An audience of about 1,000 people responded warmly throughout the hourlong event, hosted by the Hutchins Center for African & African American Research. Attendees included the justice’s Boston-based in-laws as well as at least one former roommate from her time living in Cabot House. Seated near the center of the theater was her husband of 28 years, Patrick G. Jackson ’91, a surgeon at MedStar Georgetown University Hospital.

The mood turned giddy as Jackson shared the story of their romance. She remembered Patrick, who counts among his ancestors King Edward I of England and four Mayflower passengers, sitting behind her in a history class. They became the sort of friends who awkwardly flirt. “Over time, I started to like him, but I felt like he probably didn’t like me,” Jackson said. “I had not had a serious boyfriend.”

The justice pantomimed the moment Patrick finally made his move — with a yawn and a stretch of the arm as they watched a Blockbuster movie rental at his parents’ place.

She recalled jumping to her feet. “I just don’t want to be hurt,” she protested.

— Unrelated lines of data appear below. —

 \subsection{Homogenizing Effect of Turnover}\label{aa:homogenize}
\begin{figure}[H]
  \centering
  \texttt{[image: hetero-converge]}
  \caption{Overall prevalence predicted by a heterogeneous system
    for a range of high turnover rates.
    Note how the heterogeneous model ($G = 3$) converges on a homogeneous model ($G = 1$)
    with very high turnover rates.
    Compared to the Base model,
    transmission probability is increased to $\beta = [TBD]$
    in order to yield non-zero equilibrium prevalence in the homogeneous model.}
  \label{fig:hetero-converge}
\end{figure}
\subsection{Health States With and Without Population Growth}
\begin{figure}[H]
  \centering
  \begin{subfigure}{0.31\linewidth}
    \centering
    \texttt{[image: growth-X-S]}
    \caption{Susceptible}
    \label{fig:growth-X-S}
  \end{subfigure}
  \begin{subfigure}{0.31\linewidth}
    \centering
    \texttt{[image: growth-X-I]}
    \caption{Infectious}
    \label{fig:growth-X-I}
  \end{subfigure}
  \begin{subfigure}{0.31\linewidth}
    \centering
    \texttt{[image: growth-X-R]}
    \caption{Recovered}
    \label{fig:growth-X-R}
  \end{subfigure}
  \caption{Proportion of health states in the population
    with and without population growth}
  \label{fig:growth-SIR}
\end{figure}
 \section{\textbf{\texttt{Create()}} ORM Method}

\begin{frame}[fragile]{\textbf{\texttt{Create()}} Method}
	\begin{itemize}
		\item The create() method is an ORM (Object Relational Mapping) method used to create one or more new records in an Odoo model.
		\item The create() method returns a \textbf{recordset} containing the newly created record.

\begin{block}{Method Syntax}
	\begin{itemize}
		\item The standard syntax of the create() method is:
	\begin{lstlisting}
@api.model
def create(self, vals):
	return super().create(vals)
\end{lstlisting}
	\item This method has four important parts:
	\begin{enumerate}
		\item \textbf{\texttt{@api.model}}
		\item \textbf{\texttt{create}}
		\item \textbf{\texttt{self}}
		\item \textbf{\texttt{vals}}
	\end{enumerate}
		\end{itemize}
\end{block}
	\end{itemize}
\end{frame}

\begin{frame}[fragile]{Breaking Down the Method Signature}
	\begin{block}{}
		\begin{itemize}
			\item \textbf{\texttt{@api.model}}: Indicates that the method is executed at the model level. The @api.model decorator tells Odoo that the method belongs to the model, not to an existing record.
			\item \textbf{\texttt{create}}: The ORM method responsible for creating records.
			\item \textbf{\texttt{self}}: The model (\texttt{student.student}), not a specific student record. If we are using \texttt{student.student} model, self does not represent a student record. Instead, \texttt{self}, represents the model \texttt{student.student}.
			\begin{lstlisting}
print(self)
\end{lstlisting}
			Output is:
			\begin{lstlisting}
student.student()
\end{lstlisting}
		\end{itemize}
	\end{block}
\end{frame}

Patrick stood and took her hands. “Ketanji,” he told her, “I will never hurt you. I love you.”

Also discussed was less ebullient material from the new memoir, including the time a 7- or 8-year-old Jackson found a handwritten note from her maternal grandmother. “She didn’t have a lot of schooling,” Jackson said. “She grew up in Georgia in the ’20s and ’30s.”

Jackson’s mother was “crestfallen” to find her daughter amused by the note’s misspellings. “She said, ‘I thought we were raising you better than this,’” Jackson recalled. “The memory of that [moment] has replayed throughout my life when I think about all the advantages I have been blessed to receive and how there are people who don’t have similar opportunities.”

Another formative chapter occurred during Jackson’s junior year at Harvard College, when a Confederate flag was displayed by a fellow Cabot House resident. Jackson participated in protests with the Black Students Association, as she recounts in the book. But what she focused on Thursday was the way racism functions as a distraction.

“What we needed to do was make sure we were still going to class, we were still doing our work, we were still doing well,” said Jackson, who credited this wisdom to a famous quote by the late “Beloved” author and Nobel laureate Toni Morrison.

Jackson briefly touched on “the mixed bag” of her parenting journey, in particular the challenge of reconciling her parents’ hard-driving “you got this, kid” model with the needs of her eldest daughter, who is on the autism spectrum. “I try to be as transparent as I can in the book about that,” she said.

Brown-Nagin, who also serves as the Daniel P.S. Paul Professor of Constitutional Law at Harvard Law School and a professor of history in the Faculty of Arts Sciences, asked about key mentors and role models. Jackson gushed about her experience clerking for retired U.S. District Judge for the Massachusetts District Patti B. Saris ’73, J.D. ’76. “She was my first real professional mentor, and we’re still very good friends,” Jackson said.

She was equally effusive about the late Constance Baker Motley, the first Black woman to serve as a U.S. federal judge and the subject of Brown-Nagin’s “Civil Rights Queen” (2023). Jackson learned of Motley while in middle school. It turns out, the trailblazing judges share a birthday, born on the same date 49 years apart.

Motley had been an “unbelievable” litigator, Jackson explained, winning nine of 10 cases argued at the Supreme Court before her appointment in 1966 to a U.S. District Court in New York. But ascending to the country’s highest bench simply wasn’t a possibility back then.

“I’m the first Black woman to get appointed to the Supreme Court,” Jackson said near the end of the event. “But I’m not the first Black woman who could do this job.”